Since then, Cohen has never been able to actually make it to Israel, but as president of ImageWorks, a website design and Internet marketing firm in Vernon, he is now working with Israeli companies.
Cohen's newest client is LycoRed Natural Products Industries Ltd., Israel, a firm that develops, produces and markets a powder-based products based on the phytonutrient (or health-protecting anti-oxidant properties) of the tomato.

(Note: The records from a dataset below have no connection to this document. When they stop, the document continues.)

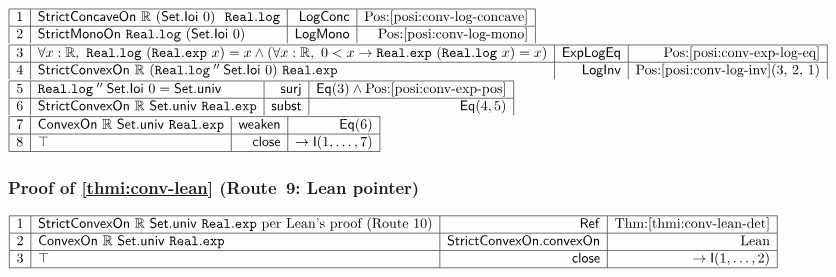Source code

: \documentclass[11pt,reqno]{amsart}
\theoremstyle{redplain}
\numberwithin{equation}{section}
\begin{document}
\begin{center}
$%
\begin{array}{|c|l|r|r|}
\hline
1 & \mathsf{StrictConcaveOn}\ \mathbb{R}\ (\mathsf{Set.Ioi}\ 0)\ \mathtt{\
Real.log} & \mathsf{LogConc} & \mbox{Pos:\ref{posi:conv-log-concave}} \\ 
\hline
2 & \mathsf{StrictMonoOn}\ \mathtt{Real.log}\ (\mathsf{Set.Ioi}\ 0) & 
\mathsf{LogMono} & \mbox{Pos:\ref{posi:conv-log-mono}}%
\end{array}
$ \noindent $%
\begin{array}{|c|l|r|r|}
\hline
3 & \forall x:\mathbb{R},\ \mathtt{Real.log}\ (\mathtt{Real.exp}\ x)=x\wedge
(\forall x:\mathbb{R},\ 0<x\rightarrow \mathtt{Real.exp}\ (\mathtt{Real.log}
\ x)=x) & \mathsf{ExpLogEq} & \mbox{Pos:\ref{posi:conv-exp-log-eq}} \\ \hline
4 & \mathsf{StrictConvexOn}\ \mathbb{R}\ (\mathtt{Real.log}\mathbin{''}%
\mathsf{Set.Ioi}\ 0)\ \mathtt{Real.exp} & \mathsf{LogInv} & %
\mbox{Pos:\ref{posi:conv-log-inv}(3, 2, 1)} \\ 
\end{array}
$ \noindent $%
\begin{array}{|c|l|r|r|}
\hline
5 & \mathtt{Real.log}\mathbin{''}\mathsf{Set.Ioi}\ 0 = \mathsf{Set.univ} & 
\mathsf{surj} & \mathsf{Eq}(3)\wedge \mbox{Pos:\ref{posi:conv-exp-pos}} \\ 
\hline
6 & \mathsf{StrictConvexOn}\ \mathbb{R}\ \mathsf{Set.univ}\ \mathtt{Real.exp}
& \mathsf{subst} & \mathsf{Eq}(4,5) \\
\end{array}
$ \noindent $%
\begin{array}{|c|l|r|r|}
\hline
7 & \mathsf{ConvexOn}\ \mathbb{R}\ \mathsf{Set.univ}\ \mathtt{Real.exp} & 
\mathsf{weaken} & \mathsf{Eq}(6) \\ \hline
8 & \top & \mathsf{close} & \rightarrow \mathsf{I}(1,\dots ,7) \\ \hline
\end{array}
$
\end{center}

\subsubsection*{Proof of \autoref{thmi:conv-lean} (Route~9: Lean pointer)}

\begin{center}
$%
\begin{array}{|c|l|r|r|}
\hline
1 & \mathsf{StrictConvexOn}\ \mathbb{R}\ \mathsf{Set.univ}\ \mathtt{Real.exp}
\ \text{per Lean's proof (Route~10)} & \mathsf{Ref} & \mbox{Thm:%
\ref{thmi:conv-lean-det}} \\ \hline
2 & \mathsf{ConvexOn}\ \mathbb{R}\ \mathsf{Set.univ}\ \mathtt{Real.exp} & 
\mathsf{StrictConvexOn}.\allowbreak\mathsf{convexOn} & \text{Lean} \\ \hline
3 & \top & \mathsf{close} & \rightarrow \mathsf{I}(1,\dots ,2) \\ \hline
\end{array}
$
\end{center}
\end{document}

Lyco Red is a subsidiary of Makhteshim Agan Industries, a $1.2 billion million company.
ImageWorks will design and host LycoRed's website, publish a monthly newsletter for LycoRed clients and maintain the Israeli company's distributions list. ImageWorks got the job after a lengthy search of U.S. website firms by a Woodbridge marketing firm that does business with LycoRed.
Cohen said that this firm's experience with food and health clients made his firm the right one for the job. His firm has worked with health related firms like Diminishing Dimensions, Fichman Eye Care, and Johnson Memorial Hospital and the popular restaurant, Rein's Deli.
ImageWorks also works on the website for Amidex, an Israeli-based mutual fund firm for the past six years.
Cohen, who was born in New Britain and raised in West Hartford, always wanted to be a graphic designer. He earned two degrees, one in fine arts, and one in computer programming. When he was unable to find a job in graphic design in the early 1980s, he went into the computer design business.
Today, ImageWorks, based in Vernon, employs six, including Cohen's wife, Rebecca, a graphic artist who also runs the company's office. The Cohens and their three kids live in Vernon.
Jeffrey says that he appreciates the "cultural connection" he gets when working with an Israeli company, and finds that they "seem much more community-based - they have tighter bonds and stronger ties. I like that."
And if he can help a company in Israel, all the better.
"I would like to think that in some way we are helping the economy over there," he said.